Minister of Science and Technology
- In office 23 January 2015 – 20 May 2016
- Preceded by: Chang San-cheng Lin Yi-bing (acting)
- Succeeded by: Yang Hung-duen

Personal details
- Born: February 22, 1954 (age 72)
- Education: National Taiwan University (BS, MS) University of California, Berkeley (PhD)
- Fields: Electrical engineering
- Thesis: Performance Optimization of Integrated Circuits (1988)
- Doctoral advisor: Alberto Sangiovanni-Vincentelli

= Shyu Jyuo-min =

Taiwanese engineer

Shyu Jyuo-min (徐爵民 (Xú Juémín); born February 22, 1954) is a Taiwanese electrical engineer and academic.
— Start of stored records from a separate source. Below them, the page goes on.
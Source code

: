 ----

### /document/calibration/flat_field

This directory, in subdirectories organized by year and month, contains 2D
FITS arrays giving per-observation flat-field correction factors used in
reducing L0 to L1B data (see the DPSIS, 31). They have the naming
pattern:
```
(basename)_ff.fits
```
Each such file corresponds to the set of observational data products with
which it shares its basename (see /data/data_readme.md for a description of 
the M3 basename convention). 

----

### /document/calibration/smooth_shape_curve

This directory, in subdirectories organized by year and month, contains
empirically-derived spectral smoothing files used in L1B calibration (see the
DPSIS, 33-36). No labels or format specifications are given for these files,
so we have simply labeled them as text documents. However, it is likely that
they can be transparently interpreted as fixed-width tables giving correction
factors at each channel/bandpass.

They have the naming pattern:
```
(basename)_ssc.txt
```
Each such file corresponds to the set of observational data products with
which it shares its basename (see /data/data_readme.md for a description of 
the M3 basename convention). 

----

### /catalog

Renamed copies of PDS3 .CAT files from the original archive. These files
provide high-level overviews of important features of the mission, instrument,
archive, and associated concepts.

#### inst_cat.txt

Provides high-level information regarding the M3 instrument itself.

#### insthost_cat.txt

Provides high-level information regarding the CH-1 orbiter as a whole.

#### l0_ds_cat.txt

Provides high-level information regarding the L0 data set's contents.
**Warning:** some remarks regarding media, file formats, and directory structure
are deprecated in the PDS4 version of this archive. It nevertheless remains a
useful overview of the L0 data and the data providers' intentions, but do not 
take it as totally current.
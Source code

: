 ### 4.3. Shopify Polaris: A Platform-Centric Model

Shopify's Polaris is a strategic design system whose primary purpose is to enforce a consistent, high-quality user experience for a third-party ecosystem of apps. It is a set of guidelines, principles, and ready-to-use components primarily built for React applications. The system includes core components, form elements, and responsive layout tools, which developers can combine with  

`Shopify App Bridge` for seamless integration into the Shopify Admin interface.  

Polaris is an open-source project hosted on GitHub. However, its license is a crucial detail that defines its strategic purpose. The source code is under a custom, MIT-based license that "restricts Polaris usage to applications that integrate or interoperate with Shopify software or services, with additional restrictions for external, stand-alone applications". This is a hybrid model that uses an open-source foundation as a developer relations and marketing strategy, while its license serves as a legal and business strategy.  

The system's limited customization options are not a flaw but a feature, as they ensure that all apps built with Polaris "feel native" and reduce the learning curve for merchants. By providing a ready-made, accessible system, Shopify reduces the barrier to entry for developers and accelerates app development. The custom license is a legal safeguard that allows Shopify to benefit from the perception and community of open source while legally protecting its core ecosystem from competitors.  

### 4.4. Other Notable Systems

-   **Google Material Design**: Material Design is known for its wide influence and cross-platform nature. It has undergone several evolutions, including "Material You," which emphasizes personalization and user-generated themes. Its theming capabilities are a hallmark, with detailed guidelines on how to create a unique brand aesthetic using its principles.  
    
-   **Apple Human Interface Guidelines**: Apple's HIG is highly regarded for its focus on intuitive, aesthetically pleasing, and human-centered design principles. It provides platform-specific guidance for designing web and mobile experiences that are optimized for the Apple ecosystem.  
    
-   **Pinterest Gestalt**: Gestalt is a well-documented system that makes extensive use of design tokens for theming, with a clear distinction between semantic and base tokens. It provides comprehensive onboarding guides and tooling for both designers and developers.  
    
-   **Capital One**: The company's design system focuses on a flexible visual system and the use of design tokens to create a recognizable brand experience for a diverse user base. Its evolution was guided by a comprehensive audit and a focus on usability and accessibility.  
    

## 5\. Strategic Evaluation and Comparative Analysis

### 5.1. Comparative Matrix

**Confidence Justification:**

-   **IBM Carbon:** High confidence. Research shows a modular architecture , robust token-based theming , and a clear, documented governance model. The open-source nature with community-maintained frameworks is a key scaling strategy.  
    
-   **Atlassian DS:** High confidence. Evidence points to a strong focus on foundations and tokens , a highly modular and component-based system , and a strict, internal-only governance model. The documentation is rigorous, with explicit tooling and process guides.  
He was the Minister of Science and Technology from 23 January 2015 until 20 May 2016.

==Education==
Shyu graduated from National Taiwan University with a bachelor's degree and a master's degree in electrical engineering in 1977 and 1979, respectively. He then pursued doctoral studies in the United States, where he earned his Ph.D. in electrical engineering from the University of California, Berkeley, in 1988. His doctoral dissertation, completed under computer scientist Alberto Sangiovanni-Vincentelli, was titled, "Performance Optimization of Integrated Circuits".

==Early career==
In 1981–1984, Shyu worked as a researcher at Matsushita Electric Industrial Co., Ltd. In 2000–2001, he became the director-general of the SoC Technology Center of Industrial Technology Research Institute (ITRI) and as director-general of Electronics Research and Service Organization of ITRI in 2000–2004. In 2003–2007, he became the executive vice president of ITRI. In 2007–2010, he was the dean of the College of Electrical Engineering and Computer Sciences of National Tsing Hua University and in 2009-2010 as the vice chancellor of University System of Taiwan.

==Minister of Science and Technology==

===Ministry appointment===
On 23 January 2015, the Executive Yuan appointed Shyu to be the Minister of Science and Technology, replacing former Minister Chang San-cheng.